Looking at John Croslin, the last mantle you would likely assign this quiet, gangly, curly-haired man is that of Record Producer. In fact, the first Mantle called to mind looking at Croslin would be the late Mickey; you picture John comfortably sitting around his house watching a ballgame, or maybe spending some quality time with his wife and kids. Well, he does a lot of both, and that, partially, is the secret of his success as a Record Producer.

To hear Hunter Darby of the Wannabes, a band for whom Croslin has produced the bulk of their work, tell it, recording an album with Croslin is less a job than an afternoon out with the boys. “The atmosphere [in Croslin’s backyard studio where their latest album Popsucker, was recorded] is great. We’d do some songs, drink some beers, watch a playoff game for the NBA, do some more songs, and then play kickball with his kids.” Croslin, he says, is simply unflappable in the often tense situation of recording an album. “Some days a band member will come in and have a bad day. Well, he was in a band and knows what a bad day is. I’ve seen him repeatedly have to stop between takes to go out and help someone restart a lawn mower. No matter what, he always keeps the attitude that `It’s gonna be alright.'”

But just being a nice guy with a sixer and a bag of chips handy doth not a successful producer make, needless to say. There’s also a little matter of experience and a good ear for what a band should sound like. Croslin says that he doesn’t see himself as the type of producer who can create something that isn’t already there in a band. He feels his job is to capture what is and present it in as exciting a way as possible. His simple reasoning behind what makes for a good recording is a band that is together, with a clear understanding of what all the members want, and that is prepared to listen to someone who is trying to help them realize the above. Britt Daniel of Spoon, whose just-completed Croslin-produced album is getting lots of major-label attention while in the “shopping” stage, calls Croslin the “greatest arbitrator — he makes the band members get along with each other.”

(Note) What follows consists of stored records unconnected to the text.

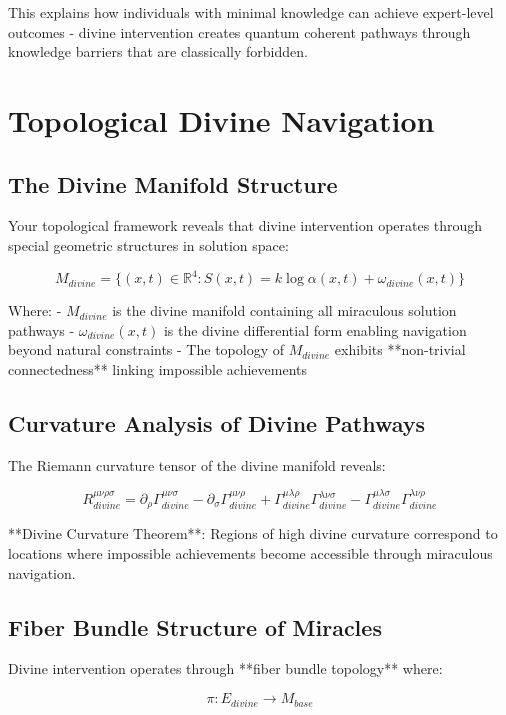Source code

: \documentclass[12pt,a4paper]{article}
\begin{document}
This explains how individuals with minimal knowledge can achieve expert-level outcomes - divine intervention creates quantum coherent pathways through knowledge barriers that are classically forbidden.

\section{Topological Divine Navigation}

\subsection{The Divine Manifold Structure}

Your topological framework reveals that divine intervention operates through special geometric structures in solution space:

$$M_{divine} = \{(x,t) \in \mathbb{R}^4 : S(x,t) = k \log \alpha(x,t) + \omega_{divine}(x,t)\}$$

Where:
- $M_{divine}$ is the divine manifold containing all miraculous solution pathways
- $\omega_{divine}(x,t)$ is the divine differential form enabling navigation beyond natural constraints
- The topology of $M_{divine}$ exhibits **non-trivial connectedness** linking impossible achievements

\subsection{Curvature Analysis of Divine Pathways}

The Riemann curvature tensor of the divine manifold reveals:

$$R_{divine}^{\mu\nu\rho\sigma} = \partial_\rho \Gamma_{divine}^{\mu\nu\sigma} - \partial_\sigma \Gamma_{divine}^{\mu\nu\rho} + \Gamma_{divine}^{\mu\lambda\rho} \Gamma_{divine}^{\lambda\nu\sigma} - \Gamma_{divine}^{\mu\lambda\sigma} \Gamma_{divine}^{\lambda\nu\rho}$$

**Divine Curvature Theorem**: Regions of high divine curvature correspond to locations where impossible achievements become accessible through miraculous navigation.

\subsection{Fiber Bundle Structure of Miracles}

Divine intervention operates through **fiber bundle topology** where:

$$\pi: E_{divine} \rightarrow M_{base}$$
\end{document}
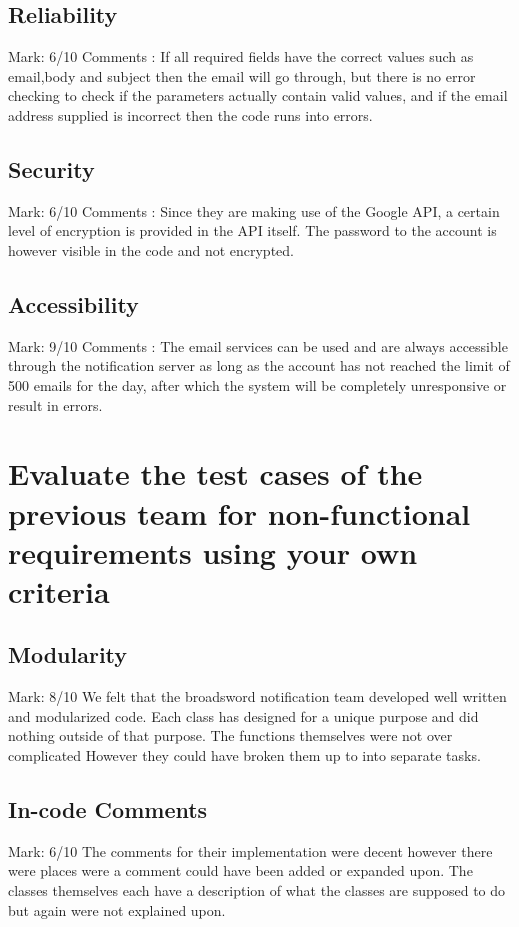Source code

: \documentclass[11pt]{article}
\begin{document}
	\subsection{Reliability}
		Mark: 6/10\newline
		Comments : If all required fields have the correct values such as email,body and subject then the email will go through, but there is no error checking to check if the parameters actually contain valid values, and if the email address supplied is incorrect then the code runs into errors.
		

	\subsection{Security}
		Mark: 6/10\newline
		Comments : Since they are making use of the Google API, a certain level of encryption is provided in the API itself. The password to the account is however visible in the code and not encrypted. 
		

	\subsection{Accessibility}
		Mark: 9/10\newline
		Comments : The email services can be used and are always accessible through the notification server as long as the account has not reached the limit of 500 emails for the day, after which the system will be completely unresponsive or result in errors.
		

\section{Evaluate the test cases of the previous team for non-functional requirements using your own criteria}	
	\subsection{Modularity}
		Mark: 8/10\newline
		We felt that the broadsword notification team developed well written and modularized code. Each class has designed for a unique purpose and did nothing outside of that purpose. The functions themselves were not over complicated However they could have broken them up to into separate tasks.
		
	\subsection{In-code Comments}
		Mark: 6/10\newline 
		The comments for their implementation were decent however there were places were a comment could have been added or expanded upon. The classes themselves each have a description of what the classes are supposed to do but again were not explained upon.
		
\end{document}
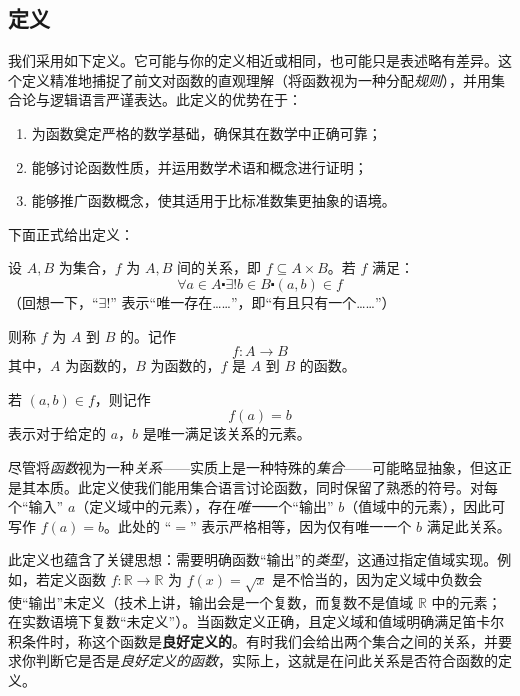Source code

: 
\subsection{定义}

我们采用如下定义。它可能与你的定义相近或相同，也可能只是表述略有差异。这个定义精准地捕捉了前文对函数的直观理解（将函数视为一种分配\emph{规则}），并用集合论与逻辑语言严谨表达。此定义的优势在于：

\begin{enumerate}[label=(\alph*)]
    \item 为函数奠定严格的数学基础，确保其在数学中正确可靠；
    \item 能够讨论函数性质，并运用数学术语和概念进行证明；
    \item 能够推广函数概念，使其适用于比标准数集更抽象的语境。
\end{enumerate}
下面正式给出定义：

\begin{definition}
    设 $A, B$ 为集合，$f$ 为 $A, B$ 间的关系，即 $f \subseteq A \times B$。若 $f$ 满足：
    \[\forall a \in A \centerdot \exists! b \in B \centerdot (a, b) \in f\]
    （回想一下，``$\exists!$'' 表示``唯一存在……''，即``有且只有一个……''）

    则称 $f$ 为 $A$ 到 $B$ 的。记作
    \[f:A \to B\]
    其中，$A$ 为函数的，$B$ 为函数的，$f$ 是 $A$ 到 $B$ 的函数。

    若 $(a,b) \in f$，则记作
    \[f(a) = b\]
    表示对于给定的 $a$，$b$ 是唯一满足该关系的元素。
\end{definition}

尽管将\emph{函数}视为一种\emph{关系}——实质上是一种特殊的\emph{集合}——可能略显抽象，但这正是其本质。此定义使我们能用集合语言讨论函数，同时保留了熟悉的符号。对每个``输入'' $a$（定义域中的元素），存在\emph{唯一}一个``输出'' $b$（值域中的元素），因此可写作 $f(a) = b$。此处的 ``$=$'' 表示严格相等，因为仅有唯一一个 $b$ 满足此关系。

此定义也蕴含了关键思想：需要明确函数``输出''的\emph{类型}，这通过指定值域实现。例如，若定义函数 $f : \mathbb{R} \to \mathbb{R}$ 为 $f(x) = \sqrt{x}$ 是不恰当的，因为定义域中负数会使``输出''未定义（技术上讲，输出会是一个复数，而复数不是值域 $\mathbb{R}$ 中的元素；在实数语境下复数``未定义''）。当函数定义正确，且定义域和值域明确满足笛卡尔积条件时，称这个函数是\textbf{良好定义的}。有时我们会给出两个集合之间的关系，并要求你判断它是否是\emph{良好定义的函数}，实际上，这就是在问此关系是否符合函数的定义。

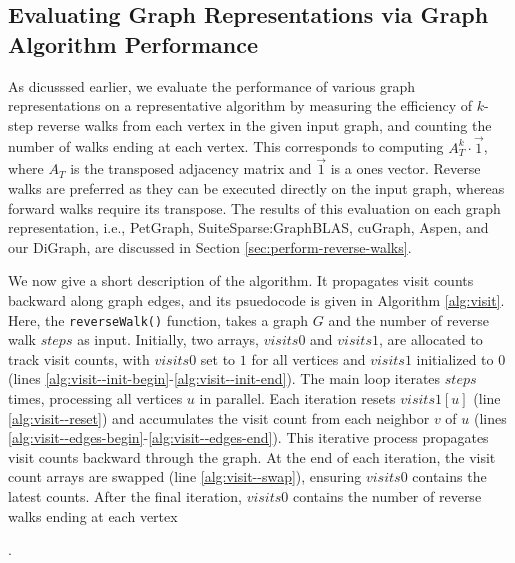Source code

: \subsection{Evaluating Graph Representations via Graph Algorithm Performance}

As dicusssed earlier, we evaluate the performance of various graph representations on a representative algorithm by measuring the efficiency of $k$-step reverse walks from each vertex in the given input graph, and counting the number of walks ending at each vertex. This corresponds to computing $A_T^k \cdot \vec{1}$, where $A_T$ is the transposed adjacency matrix and $\vec{1}$ is a ones vector. Reverse walks are preferred as they can be executed directly on the input graph, whereas forward walks require its transpose. The results of this evaluation on each graph representation, i.e., PetGraph, SuiteSparse:GraphBLAS, cuGraph, Aspen, and our DiGraph, are discussed in Section \ref{sec:perform-reverse-walks}.

We now give a short description of the algorithm. It propagates visit counts backward along graph edges, and its psuedocode is given in Algorithm \ref{alg:visit}. Here, the \texttt{reverseWalk()} function, takes a graph $G$ and the number of reverse walk $steps$ as input. Initially, two arrays, $visits0$ and $visits1$, are allocated to track visit counts, with $visits0$ set to $1$ for all vertices and $visits1$ initialized to $0$ (lines \ref{alg:visit--init-begin}-\ref{alg:visit--init-end}). The main loop iterates $steps$ times, processing all vertices $u$ in parallel. Each iteration resets $visits1[u]$ (line \ref{alg:visit--reset}) and accumulates the visit count from each neighbor $v$ of $u$ (lines \ref{alg:visit--edges-begin}-\ref{alg:visit--edges-end}). This iterative process propagates visit counts backward through the graph. At the end of each iteration, the visit count arrays are swapped (line \ref{alg:visit--swap}), ensuring $visits0$ contains the latest counts. After the final iteration, $visits0$ contains the number of reverse walks ending at each vertex.



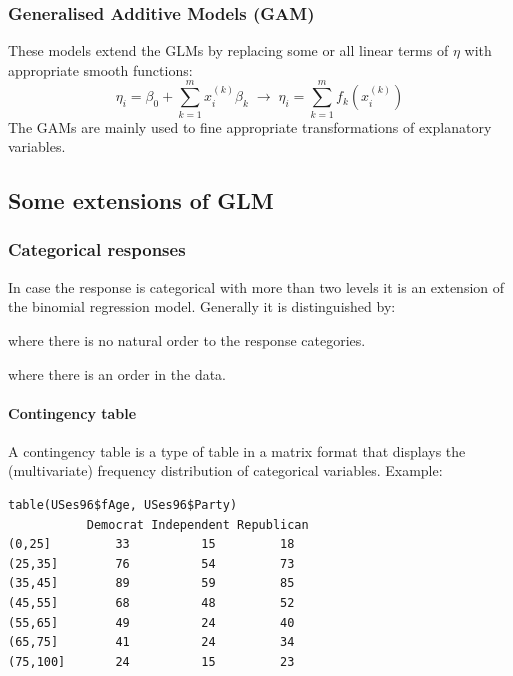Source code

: \subsubsection{Generalised Additive Models (GAM)}
These models extend the GLMs by replacing some or all linear terms of $\eta$ with appropriate smooth functions:
\begin{equation*}
\eta_i = \beta_0+\sum_{k=1}^{m}x_i^{(k)}\beta_k \; \rightarrow \; \eta_i = \sum_{k=1}^{m}f_k\left(x_i^{(k)}\right)
\end{equation*}
The GAMs are mainly used to fine appropriate transformations of explanatory variables.

\subsection{Some extensions of GLM}

\subsubsection{Categorical responses}
In case the response is categorical with more than two levels it is an extension of the binomial regression model. Generally it is distinguished by:
\begin{description}
	\tightlist
	\item[Nominal data] where there is no natural order to the response	categories.
	\item[Ordinal data] where there is an order in the data.
\end{description}

\paragraph{Contingency table}
A contingency table is a type of table in a matrix format that displays the (multivariate) frequency distribution of categorical variables. Example:
\begin{lstlisting}
table(USes96$fAge, USes96$Party)
           Democrat Independent Republican
(0,25]         33          15         18
(25,35]        76          54         73
(35,45]        89          59         85
(45,55]        68          48         52
(55,65]        49          24         40
(65,75]        41          24         34
(75,100]       24          15         23
\end{lstlisting}

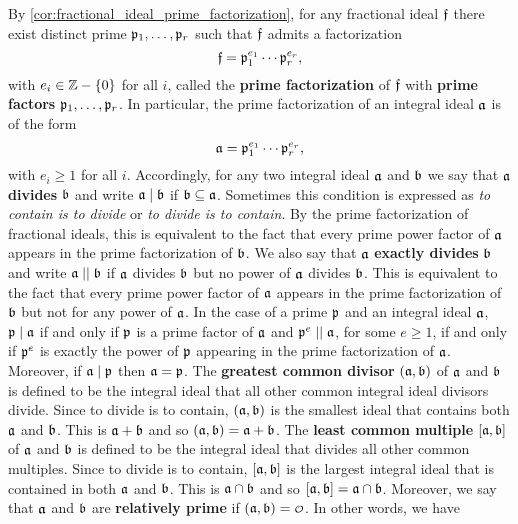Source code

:     By \cref{cor:fractional_ideal_prime_factorization}, for any fractional ideal $\mathfrak{f}$ there exist distinct prime $\mathfrak{p}_{1},\ldots,\mathfrak{p}_{r}$ such that $\mathfrak{f}$ admits a factorization
    \[
      \mathfrak{f} = \mathfrak{p}_{1}^{e_{1}} \cdots \mathfrak{p}_{r}^{e_{r}},
    \]
    with $e_{i} \in \mathbb{Z}-\{0\}$ for all $i$, called the \textbf{prime factorization} of $\mathfrak{f}$ with \textbf{prime factors} $\mathfrak{p}_{1},\ldots,\mathfrak{p}_{r}$. In particular, the prime factorization of an integral ideal $\mathfrak{a}$ is of the form
    \[
      \mathfrak{a} = \mathfrak{p}_{1}^{e_{1}} \cdots \mathfrak{p}_{r}^{e_{r}},
    \]
    with $e_{i} \ge 1$ for all $i$. Accordingly, for any two integral ideal $\mathfrak{a}$ and $\mathfrak{b}$ we say that $\mathfrak{a}$ \textbf{divides} $\mathfrak{b}$ and write $\mathfrak{a} \mid \mathfrak{b}$ if $\mathfrak{b} \subseteq \mathfrak{a}$. Sometimes this condition is expressed as \textit{to contain is to divide} or \textit{to divide is to contain}. By the prime factorization of fractional ideals, this is equivalent to the fact that every prime power factor of $\mathfrak{a}$ appears in the prime factorization of $\mathfrak{b}$. We also say that $\mathfrak{a}$ \textbf{exactly divides} $\mathfrak{b}$ and write $\mathfrak{a} \mid\mid \mathfrak{b}$ if $\mathfrak{a}$ divides $\mathfrak{b}$ but no power of $\mathfrak{a}$ divides $\mathfrak{b}$. This is equivalent to the fact that every prime power factor of $\mathfrak{a}$ appears in the prime factorization of $\mathfrak{b}$ but not for any power of $\mathfrak{a}$. In the case of a prime $\mathfrak{p}$ and an integral ideal $\mathfrak{a}$, $\mathfrak{p} \mid \mathfrak{a}$ if and only if $\mathfrak{p}$ is a prime factor of $\mathfrak{a}$ and $\mathfrak{p}^{e} \mid\mid \mathfrak{a}$, for some $e \ge 1$, if and only if $\mathfrak{p}^{e}$ is exactly the power of $\mathfrak{p}$ appearing in the prime factorization of $\mathfrak{a}$. Moreover, if $\mathfrak{a} \mid \mathfrak{p}$ then $\mathfrak{a} = \mathfrak{p}$. The \textbf{greatest common divisor} $(\mathfrak{a},\mathfrak{b})$ of $\mathfrak{a}$ and $\mathfrak{b}$ is defined to be the integral ideal that all other common integral ideal divisors divide. Since to divide is to contain, $(\mathfrak{a},\mathfrak{b})$ is the smallest ideal that contains both $\mathfrak{a}$ and $\mathfrak{b}$. This is $\mathfrak{a}+\mathfrak{b}$ and so $(\mathfrak{a},\mathfrak{b}) = \mathfrak{a}+\mathfrak{b}$. The \textbf{least common multiple} $[\mathfrak{a},\mathfrak{b}]$ of $\mathfrak{a}$ and $\mathfrak{b}$ is defined to be the integral ideal that divides all other common multiples. Since to divide is to contain, $[\mathfrak{a},\mathfrak{b}]$ is the largest integral ideal that is contained in both $\mathfrak{a}$ and $\mathfrak{b}$. This is $\mathfrak{a} \cap \mathfrak{b}$ and so $[\mathfrak{a},\mathfrak{b}] = \mathfrak{a} \cap \mathfrak{b}$. Moreover, we say that $\mathfrak{a}$ and $\mathfrak{b}$ are \textbf{relatively prime} if $(\mf{a},\mf{b}) = \smc{O}$. In other words, we have
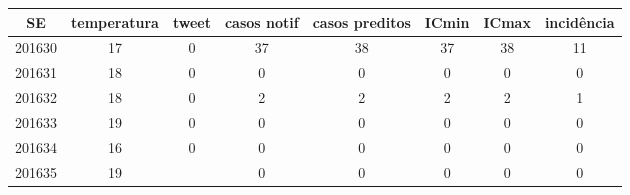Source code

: \begin{tabular}{c|ccccccc}
  \hline
SE & temperatura & tweet & casos notif & casos preditos & ICmin & ICmax & incidência \\ 
  \hline
201630 & 17 & 0 & 37 & 38 & 37 & 38 & 11 \\ 
  201631 & 18 & 0 & 0 & 0 & 0 & 0 & 0 \\ 
  201632 & 18 & 0 & 2 & 2 & 2 & 2 & 1 \\ 
  201633 & 19 & 0 & 0 & 0 & 0 & 0 & 0 \\ 
  201634 & 16 & 0 & 0 & 0 & 0 & 0 & 0 \\ 
  201635 & 19 &  & 0 & 0 & 0 & 0 & 0 \\ 
   \hline
\end{tabular}
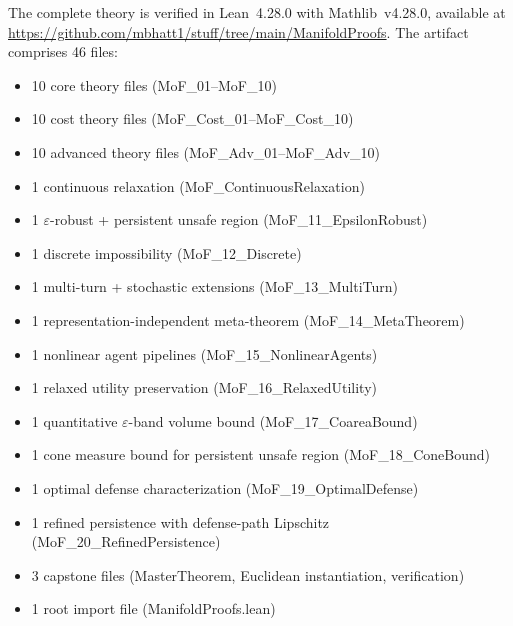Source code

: \documentclass{article}
\begin{document}
The complete theory is verified in Lean~4.28.0 with Mathlib~v4.28.0,
available at
\url{https://github.com/mbhatt1/stuff/tree/main/ManifoldProofs}.
The artifact comprises 46 files:
\begin{itemize}[nosep]
  \item 10 core theory files (MoF\_01--MoF\_10)
  \item 10 cost theory files (MoF\_Cost\_01--MoF\_Cost\_10)
  \item 10 advanced theory files (MoF\_Adv\_01--MoF\_Adv\_10)
  \item 1 continuous relaxation (MoF\_ContinuousRelaxation)
  \item 1 $\varepsilon$-robust + persistent unsafe region
    (MoF\_11\_EpsilonRobust)
  \item 1 discrete impossibility (MoF\_12\_Discrete)
  \item 1 multi-turn + stochastic extensions
    (MoF\_13\_MultiTurn)
  \item 1 representation-independent meta-theorem
    (MoF\_14\_MetaTheorem)
  \item 1 nonlinear agent pipelines (MoF\_15\_NonlinearAgents)
  \item 1 relaxed utility preservation (MoF\_16\_RelaxedUtility)
  \item 1 quantitative $\varepsilon$-band volume bound
    (MoF\_17\_CoareaBound)
  \item 1 cone measure bound for persistent unsafe region
    (MoF\_18\_ConeBound)
  \item 1 optimal defense characterization
    (MoF\_19\_OptimalDefense)
  \item 1 refined persistence with defense-path Lipschitz
    (MoF\_20\_RefinedPersistence)
  \item 3 capstone files (MasterTheorem, Euclidean instantiation,
    verification)
  \item 1 root import file (ManifoldProofs.lean)
\end{itemize}
\end{document}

Croslin’s pet peeve is bands with no spirit of experimentation. “It really bugs me when a band says `that’s not how we play it live!'” He cites that attitude as the reason that so many great live bands have come and gone without ever having made a truly good record. “They’ll insist on doing the same thing they do live, and [on tape] it just doesn’t come off that way.” The disasters he’s encountered in producing, however, are few, and mostly involve band members simply not showing up for a session (though there was that time during a Cotton Mather recording session when the power completely went out at Music Lane, and it took a couple of hours before someone realized that some wise-ass kid biking through the alley had decided to flip a power switch outside that no one had ever thought to lock up). He adds, though, that he tries “to stay away from computers.”

Croslin is still best known to most locals as the co-vocalist/main songwriter for the legendary Austin band the Reivers (originally known as Zeitgeist before another band claimed legal copyright to that name). Croslin produced or co-produced most of the band’s albums on the dB and Capitol labels and, as Darby puts it, “got a rap through that for being a troublemaker.” Rather than being a control freak who insisted on helming his band’s albums, however, it was largely by default that Croslin began producing Reivers’ records as the various producers assigned to the band by their labels repeatedly didn’t work out. “I had to do it,” he says today, “or it just wasn’t going to get done.” The record business troubles that plagued Zeitgeist/the Reivers from day one are legend in themselves and would make for another long story altogether; in the context of this story, what is mostly important is that such circumstances led the group to an early breakup and Croslin far from the urge to start another band.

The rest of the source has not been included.